With the pictures left aside, write out exactly the lines of the listing below from the line with "Create the builder" to the line with "## Summary Statement", both included, and only those.

(Records shown begins)

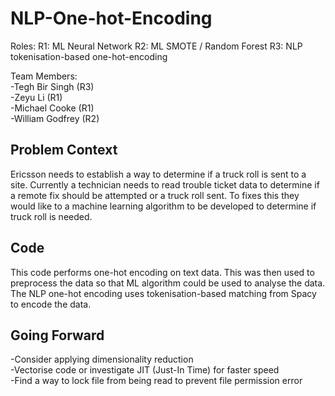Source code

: # NLP-One-hot-Encoding

Roles:
R1: ML Neural Network
R2: ML SMOTE / Random Forest 
R3: NLP tokenisation-based one-hot-encoding

Team Members:\
-Tegh Bir Singh (R3)\
-Zeyu Li (R1)\
-Michael Cooke (R1)\
-William Godfrey (R2)

## Problem Context

Ericsson needs to establish a way to determine if a truck roll is sent to a site. 
Currently a technician needs to read trouble ticket data to determine if a remote fix should be attempted or a truck roll sent. 
To fixes this they would like to a machine learning algorithm to be developed to determine if truck roll is needed. 

## Code

This code performs one-hot encoding on text data. This was then used to preprocess the data so that ML algorithm could be used to analyse the data. 
The NLP one-hot encoding uses tokenisation-based matching from Spacy to encode the data.

## Going Forward
-Consider applying dimensionality reduction\
-Vectorise code or investigate JIT (Just-In Time) for faster speed\
-Find a way to lock file from being read to prevent file permission error
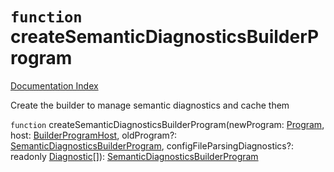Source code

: # `function` createSemanticDiagnosticsBuilderProgram

[Documentation Index](../README.md)

Create the builder to manage semantic diagnostics and cache them

`function` createSemanticDiagnosticsBuilderProgram(newProgram: [Program](../private.interface.Program/README.md), host: [BuilderProgramHost](../private.interface.BuilderProgramHost/README.md), oldProgram?: [SemanticDiagnosticsBuilderProgram](../private.interface.SemanticDiagnosticsBuilderProgram/README.md), configFileParsingDiagnostics?: readonly [Diagnostic](../private.interface.Diagnostic/README.md)\[]): [SemanticDiagnosticsBuilderProgram](../private.interface.SemanticDiagnosticsBuilderProgram/README.md)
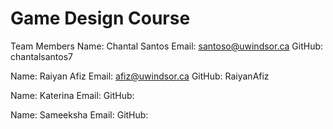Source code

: # Game Design Course

Team Members 
Name: Chantal Santos
Email: santoso@uwindsor.ca
GitHub: chantalsantos7

Name: Raiyan Afiz
Email: afiz@uwindsor.ca
GitHub: RaiyanAfiz

Name: Katerina
Email: 
GitHub:

Name: Sameeksha
Email: 
GitHub:
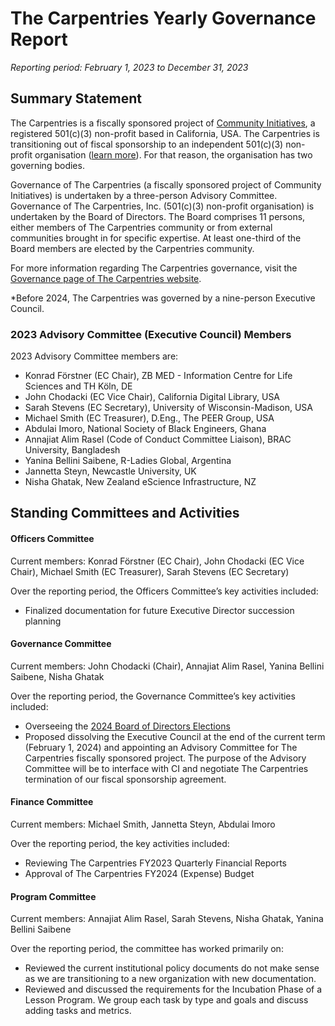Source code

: # The Carpentries Yearly Governance Report 
*Reporting period: February 1, 2023 to December 31, 2023*

## Summary Statement
The Carpentries is a fiscally sponsored project of [Community Initiatives](http://communityin.org/), a registered 501(c)(3) non-profit based in California, USA. The Carpentries is transitioning out of fiscal sponsorship to an independent 501(c)(3) non-profit organisation ([learn more](https://carpentries.org/files/pdf/Fiscal_Sponsorship_Transition_FAQ.pdf)). For that reason, the organisation has two governing bodies.

Governance of The Carpentries (a fiscally sponsored project of Community Initiatives) is undertaken by a three-person Advisory Committee. Governance of The Carpentries, Inc. (501(c)(3)  non-profit organisation) is undertaken by the Board of Directors. The Board comprises 11 persons, either members of The Carpentries community or from external communities brought in for specific expertise. At least one-third of the Board members are elected by the Carpentries community.

For more information regarding The Carpentries governance, visit the [Governance page of The Carpentries website](https://carpentries.org/governance/).

*Before 2024, The Carpentries was governed by a nine-person Executive Council.

### 2023 Advisory Committee (Executive Council) Members
2023 Advisory Committee members are: 
* Konrad Förstner (EC Chair), ZB MED - Information Centre for Life Sciences and TH Köln, DE
* John Chodacki (EC Vice Chair), California Digital Library, USA
* Sarah Stevens (EC Secretary), University of Wisconsin-Madison, USA
* Michael Smith (EC Treasurer), D.Eng., The PEER Group, USA
* Abdulai Imoro, National Society of Black Engineers, Ghana
* Annajiat Alim Rasel (Code of Conduct Committee Liaison), BRAC University, Bangladesh
* Yanina Bellini Saibene, R-Ladies Global, Argentina
* Jannetta Steyn, Newcastle University, UK
* Nisha Ghatak, New Zealand eScience Infrastructure, NZ

## Standing Committees and Activities
#### Officers Committee

Current members:  Konrad Förstner (EC Chair), John Chodacki (EC Vice Chair), Michael Smith (EC Treasurer), Sarah Stevens (EC Secretary)

Over the reporting period, the Officers Committee’s key activities included:

* Finalized documentation for future Executive Director succession planning

#### Governance Committee

Current members: John Chodacki (Chair), Annajiat Alim Rasel, Yanina Bellini Saibene, Nisha Ghatak

Over the reporting period, the Governance Committee’s key activities included:

* Overseeing the [2024 Board of Directors Elections](https://carpentries.org/blog/2023/11/election-nominees-for-the-2024-board-of-directors/) 
* Proposed dissolving the Executive Council at the end of the current term (February 1, 2024) and appointing an Advisory Committee for The Carpentries fiscally sponsored project. The purpose of the Advisory Committee will be to interface with CI and negotiate The Carpentries termination of our fiscal sponsorship agreement. 

#### Finance Committee

Current members:  Michael Smith, Jannetta Steyn, Abdulai Imoro

Over the reporting period, the key activities included:

* Reviewing The Carpentries FY2023 Quarterly Financial Reports
* Approval of The Carpentries FY2024 (Expense) Budget


#### Program Committee 

Current members:  Annajiat Alim Rasel, Sarah Stevens, Nisha Ghatak, Yanina Bellini Saibene

Over the reporting period, the committee has worked primarily on:

* Reviewed the current institutional policy documents do not make sense as we are transitioning to a new organization with new documentation.
* Reviewed and discussed the requirements for the Incubation Phase of a Lesson Program. We group each task by type and goals and discuss adding tasks and metrics.  

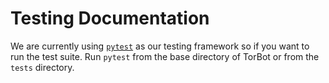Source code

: # Testing Documentation

We are currently using [`pytest`](https://docs.pytest.org/en/latest/) as our testing framework so if you want to run the test suite. Run `pytest` from the base directory of TorBot or from the `tests` directory.
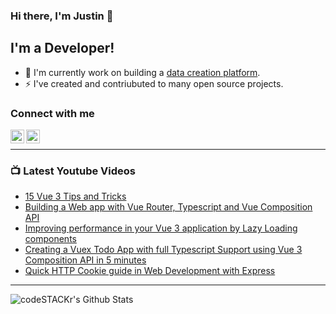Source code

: ### Hi there, I'm Justin 👋

## I'm a Developer!

- 🔭 I'm currently work on building a [data creation platform](https://datatorch.io).
- ⚡ I've created and contriubuted to many open source projects.

### Connect with me

[<img align="left" alt="jsbroks | YouTube" width="22px" src="https://cdn.jsdelivr.net/npm/simple-icons@v3/icons/youtube.svg" />][youtube]
[<img align="left" alt="jsbroks | LinkedIn" width="22px" src="https://cdn.jsdelivr.net/npm/simple-icons@v3/icons/linkedin.svg" />][linkedin]

<br />

---

### 📺 Latest Youtube Videos

<!-- YOUTUBE:START -->
- [15 Vue 3 Tips and Tricks](https://www.youtube.com/watch?v=iVnn21cAa3M)
- [Building a Web app with Vue Router, Typescript and Vue Composition API](https://www.youtube.com/watch?v=hY7F7U8qDPA)
- [Improving performance in your Vue 3 application by Lazy Loading components](https://www.youtube.com/watch?v=ZgJufqJW_ec)
- [Creating a Vuex Todo App with full Typescript Support using Vue 3 Composition API in 5 minutes](https://www.youtube.com/watch?v=EeaYWLNXAwQ)
- [Quick HTTP Cookie guide in Web Development with Express](https://www.youtube.com/watch?v=hzMqeeGgtBA)
<!-- YOUTUBE:END -->

---

<img align="center" alt="codeSTACKr's Github Stats" src="https://github-readme-stats.vercel.app/api?username=jsbroks&show_icons=true&hide_border=true" >


[youtube]: https://www.youtube.com/channel/UCro4e-xxAYrgwt5cOccnE0A
[github]: https://www.github.com/jsbroks
[linkedin]: https://www.linkedin.com/in/jsbroks/
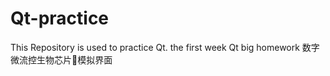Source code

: # Qt-practice
This Repository is used to practice Qt.
the first week Qt big homework 数字微流控生物芯片模拟界面
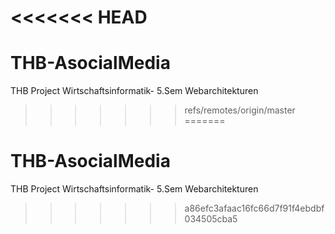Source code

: <<<<<<< HEAD
=======

# THB-AsocialMedia

THB Project Wirtschaftsinformatik- 5.Sem Webarchitekturen

> > > > > > > refs/remotes/origin/master
=======
# THB-AsocialMedia
THB Project Wirtschaftsinformatik- 5.Sem Webarchitekturen
>>>>>>> a86efc3afaac16fc66d7f91f4ebdbf034505cba5
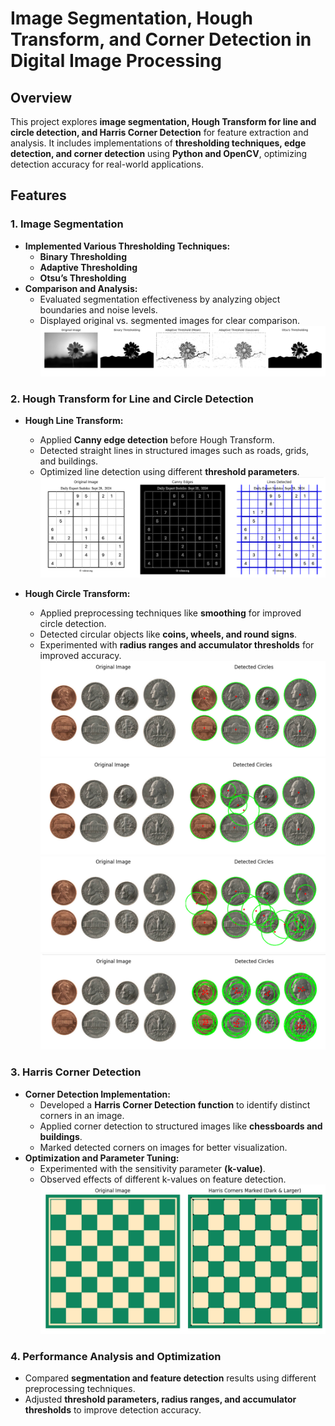 # Image Segmentation, Hough Transform, and Corner Detection in Digital Image Processing

## Overview
This project explores **image segmentation, Hough Transform for line and circle detection, and Harris Corner Detection** for feature extraction and analysis. It includes implementations of **thresholding techniques, edge detection, and corner detection** using **Python and OpenCV**, optimizing detection accuracy for real-world applications.

## Features

### **1. Image Segmentation**
- **Implemented Various Thresholding Techniques:**
  - **Binary Thresholding**
  - **Adaptive Thresholding**
  - **Otsu’s Thresholding**
- **Comparison and Analysis:**
  - Evaluated segmentation effectiveness by analyzing object boundaries and noise levels.
  - Displayed original vs. segmented images for clear comparison.
![](images/img1.png)

### **2. Hough Transform for Line and Circle Detection**
- **Hough Line Transform:**
  - Applied **Canny edge detection** before Hough Transform.
  - Detected straight lines in structured images such as roads, grids, and buildings.
  - Optimized line detection using different **threshold parameters**.
  ![](images/img2.png)

- **Hough Circle Transform:**
  - Applied preprocessing techniques like **smoothing** for improved circle detection.
  - Detected circular objects like **coins, wheels, and round signs**.
  - Experimented with **radius ranges and accumulator thresholds** for improved accuracy.
![](images/img3.png)
![](images/img4.png)
![](images/img5.png)
![](images/img6.png)

### **3. Harris Corner Detection**
- **Corner Detection Implementation:**
  - Developed a **Harris Corner Detection function** to identify distinct corners in an image.
  - Applied corner detection to structured images like **chessboards and buildings**.
  - Marked detected corners on images for better visualization.
- **Optimization and Parameter Tuning:**
  - Experimented with the sensitivity parameter **(k-value)**.
  - Observed effects of different k-values on feature detection.
![](images/img7.png)

### **4. Performance Analysis and Optimization**
- Compared **segmentation and feature detection** results using different preprocessing techniques.
- Adjusted **threshold parameters, radius ranges, and accumulator thresholds** to improve detection accuracy.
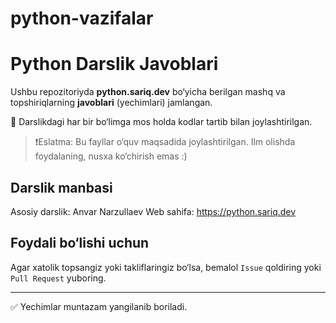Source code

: # python-vazifalar
# Python Darslik Javoblari

Ushbu repozitoriyda **python.sariq.dev** bo‘yicha berilgan mashq va topshiriqlarning **javoblari** (yechimlari) jamlangan.

📘 Darslikdagi har bir bo‘limga mos holda kodlar tartib bilan joylashtirilgan.

> ❗Eslatma: Bu fayllar o‘quv maqsadida joylashtirilgan. Ilm olishda foydalaning, nusxa ko‘chirish emas :)

## Darslik manbasi

Asosiy darslik: Anvar Narzullaev
Web sahifa: https://python.sariq.dev

## Foydali bo‘lishi uchun

Agar xatolik topsangiz yoki takliflaringiz bo‘lsa, bemalol `Issue` qoldiring yoki `Pull Request` yuboring.

---

✅ Yechimlar muntazam yangilanib boriladi.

(Records shown ends)

• _Output_:
Create the builder to manage semantic diagnostics and cache them

`function` createSemanticDiagnosticsBuilderProgram(newProgram: [Program](../private.interface.Program/README.md), host: [BuilderProgramHost](../private.interface.BuilderProgramHost/README.md), oldProgram?: [SemanticDiagnosticsBuilderProgram](../private.interface.SemanticDiagnosticsBuilderProgram/README.md), configFileParsingDiagnostics?: readonly [Diagnostic](../private.interface.Diagnostic/README.md)\[]): [SemanticDiagnosticsBuilderProgram](../private.interface.SemanticDiagnosticsBuilderProgram/README.md)
Source code

: # Game Design Course

Team Members 
Name: Chantal Santos
Email: santoso@uwindsor.ca
GitHub: chantalsantos7

Name: Raiyan Afiz
Email: afiz@uwindsor.ca
GitHub: RaiyanAfiz

Name: Katerina
Email: 
GitHub:

Name: Sameeksha
Email: 
GitHub:
Source code

: # The Carpentries Yearly Governance Report 
*Reporting period: February 1, 2023 to December 31, 2023*

## Summary Statement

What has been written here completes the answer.